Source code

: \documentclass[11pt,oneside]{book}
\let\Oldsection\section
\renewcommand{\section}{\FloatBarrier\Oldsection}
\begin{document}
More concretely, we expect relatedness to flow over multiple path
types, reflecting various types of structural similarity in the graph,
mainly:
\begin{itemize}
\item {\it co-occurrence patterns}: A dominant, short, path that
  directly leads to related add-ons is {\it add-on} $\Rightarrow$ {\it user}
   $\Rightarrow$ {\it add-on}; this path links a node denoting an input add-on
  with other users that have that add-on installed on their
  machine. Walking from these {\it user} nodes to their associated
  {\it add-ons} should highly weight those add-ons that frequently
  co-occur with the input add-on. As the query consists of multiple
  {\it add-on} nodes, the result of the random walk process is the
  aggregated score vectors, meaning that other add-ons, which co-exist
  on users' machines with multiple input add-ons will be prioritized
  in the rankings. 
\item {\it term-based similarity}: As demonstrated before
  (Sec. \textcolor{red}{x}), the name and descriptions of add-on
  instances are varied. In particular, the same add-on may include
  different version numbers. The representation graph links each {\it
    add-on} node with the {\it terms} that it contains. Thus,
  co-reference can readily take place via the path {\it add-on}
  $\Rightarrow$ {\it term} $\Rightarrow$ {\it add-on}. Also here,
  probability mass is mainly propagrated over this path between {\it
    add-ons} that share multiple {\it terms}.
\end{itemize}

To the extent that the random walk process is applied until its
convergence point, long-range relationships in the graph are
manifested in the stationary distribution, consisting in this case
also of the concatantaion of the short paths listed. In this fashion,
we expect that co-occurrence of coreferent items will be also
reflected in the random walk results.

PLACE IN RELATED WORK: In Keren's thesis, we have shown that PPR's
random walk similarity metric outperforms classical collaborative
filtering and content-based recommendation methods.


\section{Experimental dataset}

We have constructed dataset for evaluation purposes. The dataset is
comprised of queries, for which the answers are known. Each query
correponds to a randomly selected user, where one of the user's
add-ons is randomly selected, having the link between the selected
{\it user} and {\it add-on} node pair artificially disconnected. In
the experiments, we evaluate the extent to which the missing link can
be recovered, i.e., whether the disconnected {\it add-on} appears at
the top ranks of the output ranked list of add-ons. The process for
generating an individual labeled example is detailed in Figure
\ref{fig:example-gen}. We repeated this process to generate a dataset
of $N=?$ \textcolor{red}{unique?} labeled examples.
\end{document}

§ WORK TASK
Begin with the line that contains "the top ranks" and print each line exactly until the data ends, including the last line.

§ RESPONSE TO THIS EXERCISE
the top ranks of the output ranked list of add-ons. The process for
generating an individual labeled example is detailed in Figure
\ref{fig:example-gen}. We repeated this process to generate a dataset
of $N=?$ \textcolor{red}{unique?} labeled examples.
\end{document}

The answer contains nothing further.